Entrambe sono complementari; vi è della scaltrezza, soprattutto nel primo caso, ma nessuna di esse deve essere fraintesa come un invito ad ambire a ricchezze materiali né tantomeno a comprarsi il Regno, bensì è un rendersi conto del suo valore, perché chi lo conosce sa che vale assolutamente la pena investire la propria vita su di esso. Questo nuovo modo di relazionarsi con Dio e con il fratello è concreto, e già il potersi avvicinare ad esso suscita gioia. Entrambi i personaggi – povero e ricco, che abbiano incontrato Gesù casualmente o dopo una lunga ricerca, in terra o per mare, provenienti dal mondo pagano o giudaico – hanno comunque rinunciato a tutto per ottenere qualcosa di meglio.
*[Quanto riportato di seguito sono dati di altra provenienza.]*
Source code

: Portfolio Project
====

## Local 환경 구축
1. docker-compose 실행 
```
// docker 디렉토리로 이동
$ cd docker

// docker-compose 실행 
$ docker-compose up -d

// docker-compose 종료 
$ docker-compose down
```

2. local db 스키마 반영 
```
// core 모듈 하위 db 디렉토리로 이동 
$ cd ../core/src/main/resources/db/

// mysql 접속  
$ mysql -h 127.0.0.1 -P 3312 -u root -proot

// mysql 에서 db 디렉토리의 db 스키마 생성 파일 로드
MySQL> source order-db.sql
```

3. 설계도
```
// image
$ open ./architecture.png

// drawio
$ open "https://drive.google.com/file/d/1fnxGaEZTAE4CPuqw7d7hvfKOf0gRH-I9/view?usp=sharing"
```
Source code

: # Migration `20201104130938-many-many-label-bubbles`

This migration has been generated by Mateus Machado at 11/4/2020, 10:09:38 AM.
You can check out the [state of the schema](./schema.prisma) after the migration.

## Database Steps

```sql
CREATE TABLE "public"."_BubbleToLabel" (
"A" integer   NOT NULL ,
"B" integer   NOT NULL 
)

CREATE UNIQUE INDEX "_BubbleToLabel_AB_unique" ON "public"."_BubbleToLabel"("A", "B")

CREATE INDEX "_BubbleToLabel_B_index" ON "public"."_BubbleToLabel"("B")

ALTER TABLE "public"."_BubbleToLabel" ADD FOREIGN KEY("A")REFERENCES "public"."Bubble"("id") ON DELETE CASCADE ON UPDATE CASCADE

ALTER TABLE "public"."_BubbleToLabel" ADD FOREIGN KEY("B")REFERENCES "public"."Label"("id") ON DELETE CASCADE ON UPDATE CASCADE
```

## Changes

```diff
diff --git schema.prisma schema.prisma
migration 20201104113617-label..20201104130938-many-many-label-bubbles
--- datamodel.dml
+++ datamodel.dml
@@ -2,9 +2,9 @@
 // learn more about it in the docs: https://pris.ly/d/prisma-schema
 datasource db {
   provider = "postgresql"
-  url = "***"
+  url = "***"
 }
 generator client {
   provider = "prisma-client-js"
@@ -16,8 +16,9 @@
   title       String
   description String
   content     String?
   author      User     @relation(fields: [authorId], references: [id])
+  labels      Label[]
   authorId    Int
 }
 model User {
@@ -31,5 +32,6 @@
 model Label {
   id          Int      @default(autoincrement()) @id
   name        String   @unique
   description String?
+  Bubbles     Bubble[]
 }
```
Non hanno “dovuto” farlo per costrizione esterna né interna: è piuttosto la gioia, libera e spontanea, ad averli spinti. Se non avessero conosciuto concretamente sulla propria pelle la gioia del Regno che riempie la loro esistenza, quale motivo avrebbero avuto per agire? Addirittura, con Lohfink, potremmo chiederci: se Gesù stesso non avesse avuto in cuor suo la gioia della sua relazione con il Padre, che cosa lo avrebbe spinto a parlare per tutta la Galilea con inaudita libertà, allontanandosi dalla famiglia, rinunciando ad avere moglie, casa, figli e potere mondano? È invece quella tangibile, incontrata dal contadino e dal mercante di perle, la spinta entusiasta che continua ancora oggi a muovere milioni di cristiani in tutto il mondo.